On the Windows Start menu, click All Programs > Administrative Tools > Internet Information Services (IIS) Manager.
-
In Internet Information Services (IIS) Manager, under Connections, click your server’s Hostname.
-
In the center menu, in the IIS section, double-click the Server Certificates icon.
-
In the Actions menu, click Complete Certificate Request to open the Complete Request Certificate wizard.
-
On the Specify Certificate Authority Response page, under File name containing the certification authority’s response, click … to browse to the .cer certificate file that DigiCert sent you, select the file, and then, click Open.
-
Next, in the Friendly name box, enter a friendly name for the certificate. The friendly name is not part of the certificate; instead, it is used to identify the certificate.
We recommend that you add DigiCert and the expiration date to the end of your friendly name, for example: yoursite-DigiCert-expirationDate. This information helps identify the issuer and expiration date for each certificate. It also helps distinguish multiple certificates with the same domain name.
-
To install the certificate to the server, click OK.
Known Issue in IIS 7:
A known issue exists in IIS 7 where the following error message is displayed: "Cannot find the certificate request associated with this certificate file. A certificate request must be completed on the computer where it was created." You may also receive a message stating: "ASN1 bad tag value met".
Solution:
If this is the server where you generated the CSR, in most cases, the certificate is actually installed. Simply cancel the dialog window and press F5 to refresh the list of server certificates. The new certificate should now be in the list; continue with the next step.

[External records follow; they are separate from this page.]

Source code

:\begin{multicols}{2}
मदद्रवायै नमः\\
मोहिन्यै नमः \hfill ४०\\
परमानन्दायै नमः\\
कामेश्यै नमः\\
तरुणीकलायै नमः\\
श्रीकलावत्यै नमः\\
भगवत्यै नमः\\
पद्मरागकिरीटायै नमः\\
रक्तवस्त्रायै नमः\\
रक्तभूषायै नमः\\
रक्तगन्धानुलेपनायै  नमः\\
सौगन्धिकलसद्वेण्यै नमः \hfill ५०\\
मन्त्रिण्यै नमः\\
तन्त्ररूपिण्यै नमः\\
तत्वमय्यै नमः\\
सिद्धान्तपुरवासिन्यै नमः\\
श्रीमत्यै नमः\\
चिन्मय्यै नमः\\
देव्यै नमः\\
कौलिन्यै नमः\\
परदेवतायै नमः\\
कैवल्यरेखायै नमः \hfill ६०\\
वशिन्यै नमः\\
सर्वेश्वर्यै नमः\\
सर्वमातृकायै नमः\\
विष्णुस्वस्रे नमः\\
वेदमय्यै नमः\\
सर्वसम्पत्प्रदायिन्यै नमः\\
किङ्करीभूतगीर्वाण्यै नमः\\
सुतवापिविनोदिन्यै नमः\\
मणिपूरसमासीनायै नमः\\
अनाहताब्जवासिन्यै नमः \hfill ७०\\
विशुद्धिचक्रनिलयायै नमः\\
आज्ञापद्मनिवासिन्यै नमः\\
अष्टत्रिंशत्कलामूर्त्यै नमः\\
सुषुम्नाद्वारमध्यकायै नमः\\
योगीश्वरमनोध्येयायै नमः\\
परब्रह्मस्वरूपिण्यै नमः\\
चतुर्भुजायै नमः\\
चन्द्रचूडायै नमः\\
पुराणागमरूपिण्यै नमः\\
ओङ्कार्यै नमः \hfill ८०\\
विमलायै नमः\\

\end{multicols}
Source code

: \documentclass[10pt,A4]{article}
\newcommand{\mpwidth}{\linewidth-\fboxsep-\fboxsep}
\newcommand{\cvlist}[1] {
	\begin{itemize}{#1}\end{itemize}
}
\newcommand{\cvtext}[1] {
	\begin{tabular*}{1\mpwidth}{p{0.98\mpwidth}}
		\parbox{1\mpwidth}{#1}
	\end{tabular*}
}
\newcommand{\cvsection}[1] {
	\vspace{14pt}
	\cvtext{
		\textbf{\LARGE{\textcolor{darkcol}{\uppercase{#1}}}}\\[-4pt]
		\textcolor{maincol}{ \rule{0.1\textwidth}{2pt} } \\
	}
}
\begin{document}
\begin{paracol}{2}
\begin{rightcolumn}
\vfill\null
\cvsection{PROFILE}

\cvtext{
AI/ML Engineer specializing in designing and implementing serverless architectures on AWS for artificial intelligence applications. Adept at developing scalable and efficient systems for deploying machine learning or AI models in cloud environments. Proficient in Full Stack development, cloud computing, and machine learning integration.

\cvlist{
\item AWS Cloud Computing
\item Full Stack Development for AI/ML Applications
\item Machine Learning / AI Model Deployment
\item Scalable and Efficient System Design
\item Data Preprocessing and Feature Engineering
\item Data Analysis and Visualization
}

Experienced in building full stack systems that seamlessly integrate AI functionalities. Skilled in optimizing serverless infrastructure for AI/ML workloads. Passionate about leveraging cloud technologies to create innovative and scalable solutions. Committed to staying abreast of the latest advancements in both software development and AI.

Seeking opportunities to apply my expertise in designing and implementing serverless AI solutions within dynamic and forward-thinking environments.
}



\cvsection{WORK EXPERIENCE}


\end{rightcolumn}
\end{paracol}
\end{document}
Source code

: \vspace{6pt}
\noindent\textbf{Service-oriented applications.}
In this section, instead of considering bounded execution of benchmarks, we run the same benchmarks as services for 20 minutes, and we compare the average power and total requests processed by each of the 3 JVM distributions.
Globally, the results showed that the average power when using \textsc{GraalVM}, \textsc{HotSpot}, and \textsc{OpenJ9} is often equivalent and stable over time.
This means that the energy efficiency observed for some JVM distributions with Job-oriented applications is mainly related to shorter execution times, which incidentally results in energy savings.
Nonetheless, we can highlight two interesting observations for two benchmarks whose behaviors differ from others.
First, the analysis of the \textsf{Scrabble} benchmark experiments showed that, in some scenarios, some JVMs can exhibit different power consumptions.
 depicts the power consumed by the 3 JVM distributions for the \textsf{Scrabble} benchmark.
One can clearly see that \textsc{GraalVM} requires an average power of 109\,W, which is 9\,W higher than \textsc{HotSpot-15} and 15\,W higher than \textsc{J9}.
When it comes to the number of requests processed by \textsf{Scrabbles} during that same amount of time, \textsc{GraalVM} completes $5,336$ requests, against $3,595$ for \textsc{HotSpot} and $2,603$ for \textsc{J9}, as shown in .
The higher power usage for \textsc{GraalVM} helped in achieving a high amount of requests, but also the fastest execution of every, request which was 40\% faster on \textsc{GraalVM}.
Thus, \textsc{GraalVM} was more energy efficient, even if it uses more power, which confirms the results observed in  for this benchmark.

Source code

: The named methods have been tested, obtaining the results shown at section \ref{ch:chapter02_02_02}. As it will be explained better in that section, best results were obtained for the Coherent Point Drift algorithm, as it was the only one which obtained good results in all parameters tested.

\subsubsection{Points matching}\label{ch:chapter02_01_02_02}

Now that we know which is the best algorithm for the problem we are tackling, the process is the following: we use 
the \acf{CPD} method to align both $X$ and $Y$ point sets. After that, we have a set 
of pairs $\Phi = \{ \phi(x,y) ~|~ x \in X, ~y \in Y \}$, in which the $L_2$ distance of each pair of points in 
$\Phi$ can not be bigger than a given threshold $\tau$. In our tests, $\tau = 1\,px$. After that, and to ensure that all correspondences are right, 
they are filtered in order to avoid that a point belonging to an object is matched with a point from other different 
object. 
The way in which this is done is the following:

If the new certificate is not in the list, you need to reissue your certificate as follows:
-
Create a new CSR.
See Microsoft SharePoint 2010: SSL Certificate CSR Creation Instructions. -
After creating a new CSR, login to the DigiCert® Management Console (your account). Then, next to your certificate, click Re-Key Your Certificate.
-
-
Once you have installed the SSL Certificate successfully to the server, you still need use IIS to assign or bind that certificate to the SharePoint site.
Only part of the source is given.